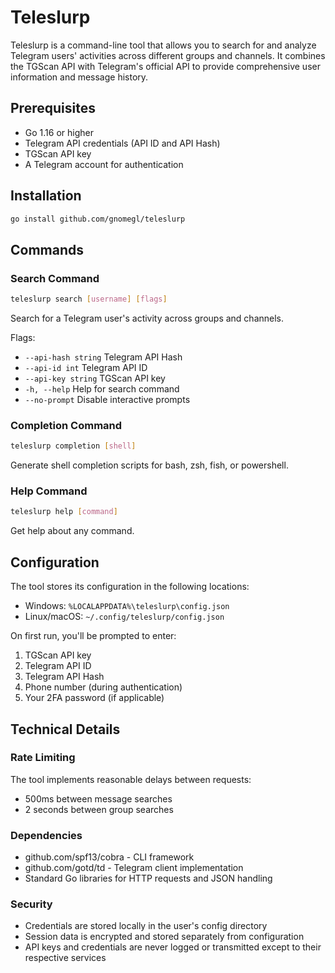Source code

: # Teleslurp

Teleslurp is a command-line tool that allows you to search for and analyze Telegram users' activities across different groups and channels. It combines the TGScan API with Telegram's official API to provide comprehensive user information and message history.

## Prerequisites

- Go 1.16 or higher
- Telegram API credentials (API ID and API Hash)
- TGScan API key
- A Telegram account for authentication

## Installation
```bash
go install github.com/gnomegl/teleslurp
```

## Commands

### Search Command
```bash
teleslurp search [username] [flags]
```

Search for a Telegram user's activity across groups and channels.

Flags:
- `--api-hash string`   Telegram API Hash
- `--api-id int`        Telegram API ID
- `--api-key string`    TGScan API key
- `-h, --help`          Help for search command
- `--no-prompt`         Disable interactive prompts

### Completion Command
```bash
teleslurp completion [shell]
```

Generate shell completion scripts for bash, zsh, fish, or powershell.

### Help Command
```bash
teleslurp help [command]
```

Get help about any command.

## Configuration

The tool stores its configuration in the following locations:
- Windows: `%LOCALAPPDATA%\teleslurp\config.json`
- Linux/macOS: `~/.config/teleslurp/config.json`

On first run, you'll be prompted to enter:
1. TGScan API key
2. Telegram API ID
3. Telegram API Hash
4. Phone number (during authentication)
5. Your 2FA password (if applicable)

## Technical Details

### Rate Limiting

The tool implements reasonable delays between requests:
- 500ms between message searches
- 2 seconds between group searches

### Dependencies

- github.com/spf13/cobra - CLI framework
- github.com/gotd/td - Telegram client implementation
- Standard Go libraries for HTTP requests and JSON handling

### Security

- Credentials are stored locally in the user's config directory
- Session data is encrypted and stored separately from configuration
- API keys and credentials are never logged or transmitted except to their respective services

═══

*Exercise objective*: Return exactly the run of lines that opens with the one containing "- github.com/gotd/td - Telegram" and closes with the last line of the records above.

*Expected output*:
- github.com/gotd/td - Telegram client implementation
- Standard Go libraries for HTTP requests and JSON handling

### Security

- Credentials are stored locally in the user's config directory
- Session data is encrypted and stored separately from configuration
- API keys and credentials are never logged or transmitted except to their respective services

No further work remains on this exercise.